Amigos do Fingidor

sexta-feira, 16 de julho de 2010

Indo e vindo

Marco Adolfs


Um dia desses, no qual não se faz muita força para existir, voltei a encontrar o poeta Bacellar, novamente sentado, quieto como um menino manhoso colocado em castigo, em uma daquelas cadeiras laterais que ficam bem perto da porta de entrada da Livraria Valer.
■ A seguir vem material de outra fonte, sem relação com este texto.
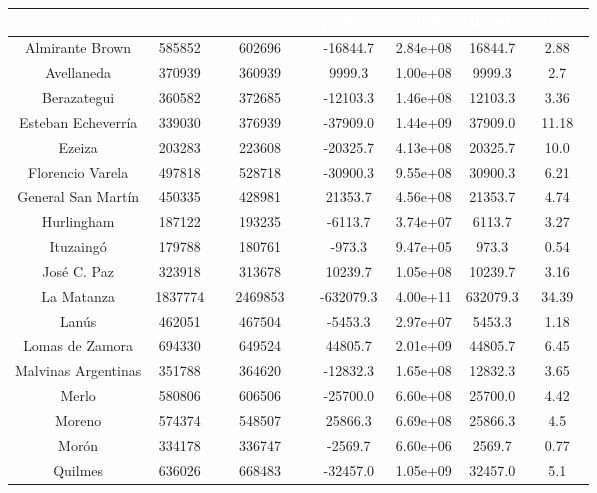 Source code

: \begin{table}[htb]
\centering
\begin{tabular}{|c|c|c|c|c|c|c|}
\hline
\textbf{\cellcolor[rgb]{0,0.231,0.427}\textcolor{white}{nam}} & \textbf{\cellcolor[rgb]{0,0.231,0.427}\textcolor{white}{$real_2022$}} & \textbf{\cellcolor[rgb]{0,0.231,0.427}\textcolor{white}{$prediction_2022$}} & \textbf{\cellcolor[rgb]{0,0.231,0.427}\textcolor{white}{AbsError}} & \textbf{\cellcolor[rgb]{0,0.231,0.427}\textcolor{white}{MSE}} & \textbf{\cellcolor[rgb]{0,0.231,0.427}\textcolor{white}{RMSE}} & \textbf{\cellcolor[rgb]{0,0.231,0.427}\textcolor{white}{MAPE}} \\ \hline
Almirante Brown & 585852 & 602696 & -16844.7 & 2.84e+08 & 16844.7 & 2.88 \\
Avellaneda & 370939 & 360939 & 9999.3 & 1.00e+08 & 9999.3 & 2.7 \\
Berazategui & 360582 & 372685 & -12103.3 & 1.46e+08 & 12103.3 & 3.36 \\
Esteban Echeverría & 339030 & 376939 & -37909.0 & 1.44e+09 & 37909.0 & 11.18 \\
Ezeiza & 203283 & 223608 & -20325.7 & 4.13e+08 & 20325.7 & 10.0 \\
Florencio Varela & 497818 & 528718 & -30900.3 & 9.55e+08 & 30900.3 & 6.21 \\
General San Martín & 450335 & 428981 & 21353.7 & 4.56e+08 & 21353.7 & 4.74 \\
Hurlingham & 187122 & 193235 & -6113.7 & 3.74e+07 & 6113.7 & 3.27 \\
Ituzaingó & 179788 & 180761 & -973.3 & 9.47e+05 & 973.3 & 0.54 \\
José C. Paz & 323918 & 313678 & 10239.7 & 1.05e+08 & 10239.7 & 3.16 \\
La Matanza & 1837774 & 2469853 & -632079.3 & 4.00e+11 & 632079.3 & 34.39 \\
Lanús & 462051 & 467504 & -5453.3 & 2.97e+07 & 5453.3 & 1.18 \\
Lomas de Zamora & 694330 & 649524 & 44805.7 & 2.01e+09 & 44805.7 & 6.45 \\
Malvinas Argentinas & 351788 & 364620 & -12832.3 & 1.65e+08 & 12832.3 & 3.65 \\
Merlo & 580806 & 606506 & -25700.0 & 6.60e+08 & 25700.0 & 4.42 \\
Moreno & 574374 & 548507 & 25866.3 & 6.69e+08 & 25866.3 & 4.5 \\
Morón & 334178 & 336747 & -2569.7 & 6.60e+06 & 2569.7 & 0.77 \\
Quilmes & 636026 & 668483 & -32457.0 & 1.05e+09 & 32457.0 & 5.1 \\

\end{tabular}
\end{table}
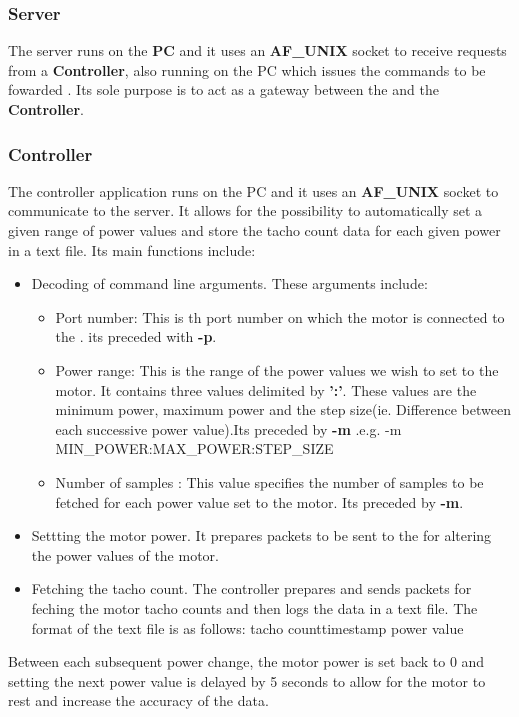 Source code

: \subsubsection{Server}
\label{sec:server}

The server runs on the \textbf{PC} and it uses an \textbf{AF\_UNIX} socket to receive requests from a \textbf{Controller}, also running on the PC which issues the commands to be fowarded \LEGO . Its sole purpose is to act as a gateway between the \LEGO and the \textbf{Controller}.

\subsubsection{Controller}
\label{sec:controller}
The controller application runs on the PC and it uses an \textbf{AF\_UNIX} socket to communicate to the server. It allows for the possibility to automatically set a given range of power values and store the tacho count data for each given power in a text file.
\newline
Its main  functions include:
\begin{itemize}
	\item Decoding of command line arguments. These arguments include:
    	\begin{itemize}
        	\item Port number: This is th port number on which the motor is connected to the \LEGO . its preceded with \textbf{-p}.
            \item Power range: This is the range of the power values we wish to set to the motor. It contains three values delimited by \textbf{':'}. These values are the minimum power, maximum power and the step size(ie. Difference between each successive power value).Its preceded by \textbf{-m} .e.g. -m MIN\_POWER:MAX\_POWER:STEP\_SIZE 
            \item Number of samples : This value specifies the number of samples to be fetched for each power value set to the motor. Its preceded by \textbf{-m}.
        \end{itemize}
     \item Settting the motor power. It prepares packets to be sent to the \LEGO for altering the power values of the motor.
     \item Fetching the tacho count. The controller prepares and sends packets for feching the motor tacho counts and then logs the data in a text file. The format of the text file is as follows:
     \newline
     \hfill \textlangle tacho count\textrangle  \textlangle timestamp \textrangle \textlangle power value \textrangle
\end{itemize}
Between each subsequent power change, the motor power is set back to 0 and setting the next power value is delayed by 5 seconds to allow for the motor to rest and increase the accuracy of the data.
Estava lendo mais um livro emprestado pela vida para passar o seu tempo. Quieto e silencioso como uma abelha-macho pousada em uma flor. Para quem não conhece o Bacellar direito, o homem não passa de um bom velhinho, daqueles inofensivos. Mas, é só se aproximar um pouco mais do bardo e verás que por trás daquele aspecto pacato e aparentemente frágil, se esconde não uma abelha-macho pacificada por uma flor, mas um verdadeiro temporal amazônico, com todas as possibilidades de relâmpagos e trovoadas. E nem tente se oferecer para ajudá-lo a atravessar uma rua.

Me aproximei silenciosamente e sentei a seu lado. E comecei a provocá-lo. No bom sentido, é claro.

– E aí, Bacellar! Tudo bem?

– É... até prova em contrário, está tudo bem.

Lembrei então que mais um dia desses o homem ficou invocado comigo. Disse que eu estava fugindo dele.

Deixa eu explicar melhor: costumo encontrar o Bacellar, cruzando o meu caminho, nas vezes em que vou a uma livraria pesquisar. Ultimamente, sempre o encontro na Livraria Saraiva, do Manauara Shopping. É só eu me dirigir até lá, geralmente nas tardes de sábado ou domingo, e lá vem o Bacellar, se aproximando dos livros também.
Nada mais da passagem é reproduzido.